BEGIN

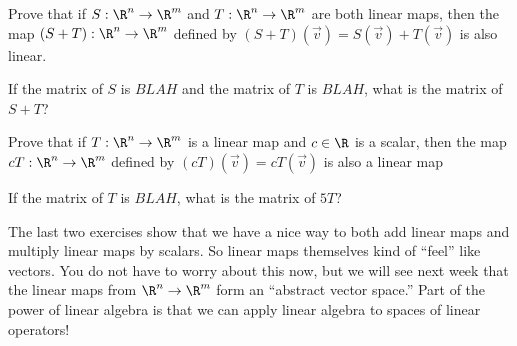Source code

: \documentclass{article}
\begin{document}
\begin{question}
  Prove that if $S:\R^n \to\R^m$ and $T:\R^n \to \R^m$ are both linear maps, 
  then the map $(S+T):\R^n \to\R^m$ defined by $(S+T)(\vec{v}) = S(\vec{v})+T(\vec{v})$ is also linear.
\end{question}

\begin{question}
  If the matrix of $S$ is $BLAH$ and the matrix of $T$ is $BLAH$, what is the matrix of $S+T$?
\end{question}

\begin{question}
  Prove that if $T:\R^n \to \R^m$ is a linear map and $c \in \R$ is a scalar, then the map $cT:\R^n \to \R^m$  defined by $(cT)(\vec{v}) = cT(\vec{v})$ is also 
  a linear map
\end{question}

\begin{question}
  If the matrix of $T$ is $BLAH$, what is the matrix of $5T$?
\end{question}

\begin{observation}
The last two exercises show that we have a nice way to both add linear
maps and multiply linear maps by scalars.  So linear maps themselves
kind of ``feel'' like vectors.  You do not have to worry about this
now, but we will see next week that the linear maps from $\R^n \to
\R^m$ form an ``abstract vector space.''  Part of the power of linear
algebra is that we can apply linear algebra to spaces of linear
operators!
\end{observation}
	
\end{document}
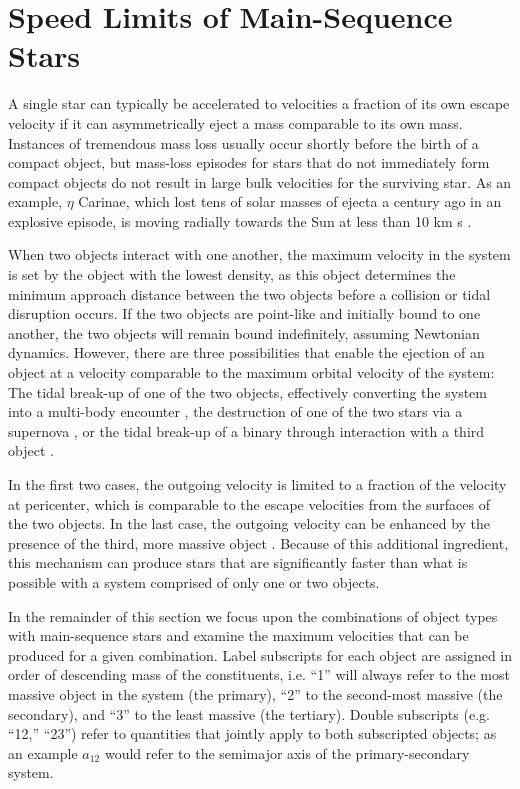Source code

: \documentclass[a4paper,twocolumn]{emulateapj}
\begin{document}
\section{Speed Limits of Main-Sequence Stars}\label{sec:speedlimits}
A single star can typically be accelerated to velocities a fraction of its own escape velocity if it can asymmetrically eject a mass comparable to its own mass. Instances of tremendous mass loss usually occur shortly before the birth of a compact object, but mass-loss episodes for stars that do not immediately form compact objects do not result in large bulk velocities for the surviving star. As an example, $\eta$ Carinae, which lost tens of solar masses of ejecta a century ago in an explosive episode, is moving radially towards the Sun at less than 10 km s \citep{Smith:2004a}.

When two objects interact with one another, the maximum velocity in the system is set by the object with the lowest density, as this object determines the minimum approach distance between the two objects before a collision or tidal disruption occurs. If the two objects are point-like and initially bound to one another, the two objects will remain bound indefinitely, assuming Newtonian dynamics. However, there are three possibilities that enable the ejection of an object at a velocity comparable to the maximum orbital velocity of the system: The tidal break-up of one of the two objects, effectively converting the system into a multi-body encounter \citep{Faber:2005a,Manukian:2013a}, the destruction of one of the two stars via a supernova \citep[runaway stars,][]{Blaauw:1961a}, or the tidal break-up of a binary through interaction with a third object \citep{Hills:1988a}.

In the first two cases, the outgoing velocity is limited to a fraction of the velocity at pericenter, which is comparable to the escape velocities from the surfaces of the two objects. In the last case, the outgoing velocity can be enhanced by the presence of the third, more massive object \citep{Hills:1988a}. Because of this additional ingredient, this mechanism can produce stars that are significantly faster than what is possible with a system comprised of only one or two objects.

In the remainder of this section we focus upon the combinations of object types with main-sequence stars and examine the maximum velocities that can be produced for a given combination. Label subscripts for each object are assigned in order of descending mass of the constituents, i.e. ``1'' will always refer to the most massive object in the system (the primary), ``2'' to the second-most massive (the secondary), and ``3'' to the least massive (the tertiary). Double subscripts (e.g. ``12,'' ``23'') refer to quantities that jointly apply to both subscripted objects; as an example $a_{12}$ would refer to the semimajor axis of the primary-secondary system.
\end{document}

END

_Problem details_: When you copy the entries, keep every word exactly as it stands and drop any pictures.

_Task result_:
Source code

: \documentclass{article}
\begin{document}
\begin{question}
  Prove that if $S:\R^n \to\R^m$ and $T:\R^n \to \R^m$ are both linear maps, 
  then the map $(S+T):\R^n \to\R^m$ defined by $(S+T)(\vec{v}) = S(\vec{v})+T(\vec{v})$ is also linear.
\end{question}

\begin{question}
  If the matrix of $S$ is $BLAH$ and the matrix of $T$ is $BLAH$, what is the matrix of $S+T$?
\end{question}

\begin{question}
  Prove that if $T:\R^n \to \R^m$ is a linear map and $c \in \R$ is a scalar, then the map $cT:\R^n \to \R^m$  defined by $(cT)(\vec{v}) = cT(\vec{v})$ is also 
  a linear map
\end{question}

\begin{question}
  If the matrix of $T$ is $BLAH$, what is the matrix of $5T$?
\end{question}

\begin{observation}
The last two exercises show that we have a nice way to both add linear
maps and multiply linear maps by scalars.  So linear maps themselves
kind of ``feel'' like vectors.  You do not have to worry about this
now, but we will see next week that the linear maps from $\R^n \to
\R^m$ form an ``abstract vector space.''  Part of the power of linear
algebra is that we can apply linear algebra to spaces of linear
operators!
\end{observation}
	
\end{document}
Source code

: \documentclass[a4paper,twocolumn]{emulateapj}
\begin{document}
\section{Speed Limits of Main-Sequence Stars}\label{sec:speedlimits}
A single star can typically be accelerated to velocities a fraction of its own escape velocity if it can asymmetrically eject a mass comparable to its own mass. Instances of tremendous mass loss usually occur shortly before the birth of a compact object, but mass-loss episodes for stars that do not immediately form compact objects do not result in large bulk velocities for the surviving star. As an example, $\eta$ Carinae, which lost tens of solar masses of ejecta a century ago in an explosive episode, is moving radially towards the Sun at less than 10 km s \citep{Smith:2004a}.

When two objects interact with one another, the maximum velocity in the system is set by the object with the lowest density, as this object determines the minimum approach distance between the two objects before a collision or tidal disruption occurs. If the two objects are point-like and initially bound to one another, the two objects will remain bound indefinitely, assuming Newtonian dynamics. However, there are three possibilities that enable the ejection of an object at a velocity comparable to the maximum orbital velocity of the system: The tidal break-up of one of the two objects, effectively converting the system into a multi-body encounter \citep{Faber:2005a,Manukian:2013a}, the destruction of one of the two stars via a supernova \citep[runaway stars,][]{Blaauw:1961a}, or the tidal break-up of a binary through interaction with a third object \citep{Hills:1988a}.

In the first two cases, the outgoing velocity is limited to a fraction of the velocity at pericenter, which is comparable to the escape velocities from the surfaces of the two objects. In the last case, the outgoing velocity can be enhanced by the presence of the third, more massive object \citep{Hills:1988a}. Because of this additional ingredient, this mechanism can produce stars that are significantly faster than what is possible with a system comprised of only one or two objects.

In the remainder of this section we focus upon the combinations of object types with main-sequence stars and examine the maximum velocities that can be produced for a given combination. Label subscripts for each object are assigned in order of descending mass of the constituents, i.e. ``1'' will always refer to the most massive object in the system (the primary), ``2'' to the second-most massive (the secondary), and ``3'' to the least massive (the tertiary). Double subscripts (e.g. ``12,'' ``23'') refer to quantities that jointly apply to both subscripted objects; as an example $a_{12}$ would refer to the semimajor axis of the primary-secondary system.
\end{document}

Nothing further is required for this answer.